### WORK INSTRUCTION:
Your job is to return every line in the data holding the string "loop".

Data entries:
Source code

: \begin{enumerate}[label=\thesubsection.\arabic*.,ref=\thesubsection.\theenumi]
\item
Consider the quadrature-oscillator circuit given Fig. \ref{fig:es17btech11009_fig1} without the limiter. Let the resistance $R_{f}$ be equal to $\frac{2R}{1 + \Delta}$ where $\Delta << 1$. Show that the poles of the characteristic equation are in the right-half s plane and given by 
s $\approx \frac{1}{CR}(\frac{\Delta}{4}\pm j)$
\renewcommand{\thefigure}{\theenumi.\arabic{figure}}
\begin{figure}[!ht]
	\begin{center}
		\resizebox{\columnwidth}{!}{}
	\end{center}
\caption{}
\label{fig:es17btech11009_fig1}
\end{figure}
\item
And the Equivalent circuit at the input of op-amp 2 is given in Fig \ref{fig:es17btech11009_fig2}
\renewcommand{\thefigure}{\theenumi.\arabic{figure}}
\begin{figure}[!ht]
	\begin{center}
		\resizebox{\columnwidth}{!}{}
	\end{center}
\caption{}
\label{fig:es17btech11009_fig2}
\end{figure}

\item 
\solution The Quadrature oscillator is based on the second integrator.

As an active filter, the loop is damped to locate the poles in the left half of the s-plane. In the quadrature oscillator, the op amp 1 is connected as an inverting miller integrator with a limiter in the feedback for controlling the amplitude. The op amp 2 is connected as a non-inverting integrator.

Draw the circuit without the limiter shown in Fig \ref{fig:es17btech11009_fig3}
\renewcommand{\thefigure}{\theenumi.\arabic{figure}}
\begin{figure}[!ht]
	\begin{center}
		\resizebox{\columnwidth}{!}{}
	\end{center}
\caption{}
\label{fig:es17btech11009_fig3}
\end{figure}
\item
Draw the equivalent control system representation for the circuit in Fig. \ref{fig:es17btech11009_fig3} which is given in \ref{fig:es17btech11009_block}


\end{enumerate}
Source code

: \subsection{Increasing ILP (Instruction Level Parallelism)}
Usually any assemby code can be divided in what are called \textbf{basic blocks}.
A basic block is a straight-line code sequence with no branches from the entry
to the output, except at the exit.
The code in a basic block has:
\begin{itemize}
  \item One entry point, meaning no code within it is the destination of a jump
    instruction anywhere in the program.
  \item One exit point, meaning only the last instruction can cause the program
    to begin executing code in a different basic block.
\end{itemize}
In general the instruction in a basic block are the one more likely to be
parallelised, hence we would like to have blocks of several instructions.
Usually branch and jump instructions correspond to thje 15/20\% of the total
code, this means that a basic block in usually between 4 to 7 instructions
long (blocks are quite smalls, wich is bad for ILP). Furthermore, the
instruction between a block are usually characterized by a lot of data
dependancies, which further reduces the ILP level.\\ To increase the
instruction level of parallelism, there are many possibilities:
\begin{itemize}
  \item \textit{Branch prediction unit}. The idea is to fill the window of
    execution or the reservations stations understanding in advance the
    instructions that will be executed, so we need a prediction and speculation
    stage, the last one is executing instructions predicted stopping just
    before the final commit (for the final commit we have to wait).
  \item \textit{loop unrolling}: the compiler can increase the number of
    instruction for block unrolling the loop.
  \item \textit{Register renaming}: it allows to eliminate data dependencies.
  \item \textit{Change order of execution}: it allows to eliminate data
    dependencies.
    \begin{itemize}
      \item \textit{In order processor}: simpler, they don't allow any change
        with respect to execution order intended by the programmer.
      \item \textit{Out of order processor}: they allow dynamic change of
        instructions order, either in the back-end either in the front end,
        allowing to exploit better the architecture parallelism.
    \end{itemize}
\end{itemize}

### EXERCISE RESPONSE:
As an active filter, the loop is damped to locate the poles in the left half of the s-plane. In the quadrature oscillator, the op amp 1 is connected as an inverting miller integrator with a limiter in the feedback for controlling the amplitude. The op amp 2 is connected as a non-inverting integrator.
  \item \textit{loop unrolling}: the compiler can increase the number of
    instruction for block unrolling the loop.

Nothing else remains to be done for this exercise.